Customized sea‐surface temperature indicators linking to streamflow at different timescales

Abstract

AbstractInvestigation of SST–streamflow connectivity unravels the large‐scale climate influences that may have a potential role in modulating local hydrological components. Most studies exploring this relationship only focus on a single timescale; however, various atmospheric and oceanic phenomena occur at different temporal scales, which must be considered. This study examines the association of sea surface temperature (SST) and streamflow in Germany, divided into three regions, viz.

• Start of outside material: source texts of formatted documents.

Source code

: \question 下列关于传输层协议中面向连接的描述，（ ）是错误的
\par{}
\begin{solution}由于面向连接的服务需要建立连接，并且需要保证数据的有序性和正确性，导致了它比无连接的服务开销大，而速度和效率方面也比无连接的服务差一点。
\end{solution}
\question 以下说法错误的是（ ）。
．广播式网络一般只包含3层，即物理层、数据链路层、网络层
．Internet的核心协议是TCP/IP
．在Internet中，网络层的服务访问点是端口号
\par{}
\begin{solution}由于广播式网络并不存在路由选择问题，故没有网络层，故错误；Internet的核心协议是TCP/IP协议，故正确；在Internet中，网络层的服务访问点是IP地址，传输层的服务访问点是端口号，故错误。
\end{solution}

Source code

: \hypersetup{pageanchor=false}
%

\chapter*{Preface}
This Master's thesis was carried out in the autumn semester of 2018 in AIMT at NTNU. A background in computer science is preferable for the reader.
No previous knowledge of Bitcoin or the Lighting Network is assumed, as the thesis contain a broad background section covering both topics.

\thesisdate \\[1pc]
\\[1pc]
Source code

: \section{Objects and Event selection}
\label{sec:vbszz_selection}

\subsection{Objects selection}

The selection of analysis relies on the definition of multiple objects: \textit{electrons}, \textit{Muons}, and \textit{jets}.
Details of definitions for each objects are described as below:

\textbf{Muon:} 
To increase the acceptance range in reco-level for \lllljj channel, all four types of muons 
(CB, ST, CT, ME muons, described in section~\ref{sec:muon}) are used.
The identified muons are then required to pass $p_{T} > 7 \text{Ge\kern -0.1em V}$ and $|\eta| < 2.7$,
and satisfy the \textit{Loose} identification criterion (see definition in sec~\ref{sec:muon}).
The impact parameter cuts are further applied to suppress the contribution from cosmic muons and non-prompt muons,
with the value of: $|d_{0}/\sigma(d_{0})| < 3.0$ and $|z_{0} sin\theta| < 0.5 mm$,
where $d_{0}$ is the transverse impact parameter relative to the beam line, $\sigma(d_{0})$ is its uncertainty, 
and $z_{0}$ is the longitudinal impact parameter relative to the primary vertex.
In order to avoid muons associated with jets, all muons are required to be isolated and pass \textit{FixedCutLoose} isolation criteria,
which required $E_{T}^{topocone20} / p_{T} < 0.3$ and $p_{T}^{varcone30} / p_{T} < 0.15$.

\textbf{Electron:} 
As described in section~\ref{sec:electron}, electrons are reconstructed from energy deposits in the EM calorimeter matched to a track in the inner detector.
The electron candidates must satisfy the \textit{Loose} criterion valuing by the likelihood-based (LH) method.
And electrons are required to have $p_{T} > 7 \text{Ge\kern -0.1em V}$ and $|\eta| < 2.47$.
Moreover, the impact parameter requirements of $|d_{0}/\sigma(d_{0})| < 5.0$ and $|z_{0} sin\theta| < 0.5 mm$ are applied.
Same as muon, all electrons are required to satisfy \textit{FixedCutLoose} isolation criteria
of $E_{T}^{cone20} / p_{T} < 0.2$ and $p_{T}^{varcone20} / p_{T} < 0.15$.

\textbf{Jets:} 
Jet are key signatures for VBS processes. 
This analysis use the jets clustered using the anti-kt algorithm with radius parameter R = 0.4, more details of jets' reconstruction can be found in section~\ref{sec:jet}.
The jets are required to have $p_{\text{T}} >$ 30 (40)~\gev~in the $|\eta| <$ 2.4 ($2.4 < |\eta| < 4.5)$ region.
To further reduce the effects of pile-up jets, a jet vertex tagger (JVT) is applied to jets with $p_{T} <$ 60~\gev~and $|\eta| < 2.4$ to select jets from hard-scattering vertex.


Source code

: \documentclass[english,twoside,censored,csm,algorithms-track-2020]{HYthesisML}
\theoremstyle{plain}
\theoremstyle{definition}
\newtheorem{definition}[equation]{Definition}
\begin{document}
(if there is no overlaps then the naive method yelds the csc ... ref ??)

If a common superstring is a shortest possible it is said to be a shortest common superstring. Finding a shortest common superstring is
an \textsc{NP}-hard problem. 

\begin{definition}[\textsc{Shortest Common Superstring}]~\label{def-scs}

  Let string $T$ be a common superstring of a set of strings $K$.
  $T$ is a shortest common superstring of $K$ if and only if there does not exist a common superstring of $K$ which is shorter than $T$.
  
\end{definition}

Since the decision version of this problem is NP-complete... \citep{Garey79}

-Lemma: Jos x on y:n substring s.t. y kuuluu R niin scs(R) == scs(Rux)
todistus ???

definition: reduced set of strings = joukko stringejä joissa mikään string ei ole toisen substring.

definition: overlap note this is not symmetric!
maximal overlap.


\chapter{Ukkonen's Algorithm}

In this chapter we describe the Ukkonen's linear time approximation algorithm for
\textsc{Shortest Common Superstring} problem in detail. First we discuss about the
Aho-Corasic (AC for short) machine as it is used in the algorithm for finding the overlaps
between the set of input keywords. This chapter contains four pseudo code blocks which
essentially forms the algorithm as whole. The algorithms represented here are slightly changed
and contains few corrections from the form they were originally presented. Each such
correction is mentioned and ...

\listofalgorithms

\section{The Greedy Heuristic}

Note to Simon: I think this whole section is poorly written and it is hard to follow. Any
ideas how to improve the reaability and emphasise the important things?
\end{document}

Alpine, Atlantic and Continental, at timescales ranging from seasonal to interannual by integrating wavelet transform and complex network techniques. Wavelet transform is used to decompose the time series into multiple frequency signals. The network theory identifies the spatial connections for the 99 percentile correlation coefficient value based on these decomposed signals. The degree centrality metric is used to evaluate the characteristics of the spatially embedded networks. Our results re‐establish known SST regions that have a potential connection with the various streamflow regions of Germany. Spatial patterns that resemble the North Atlantic SST tripole‐like pattern is predominant for Alpine streamflow regions at finer timescale. Equatorial Atlantic Mode regions observed for Atlantic streamflow at interannual timescale and Vb weather system connected regions in the Mediterranean Sea have appeared for all the streamflow regions of Germany. Besides, continental streamflow regions exhibited combined characteristics of the Alpine and Atlantic streamflow spatial patterns. In addition to the above regions, we also identify the scale‐specific patterns in the Pacific, Indian and Southern Ocean regions at different timescales.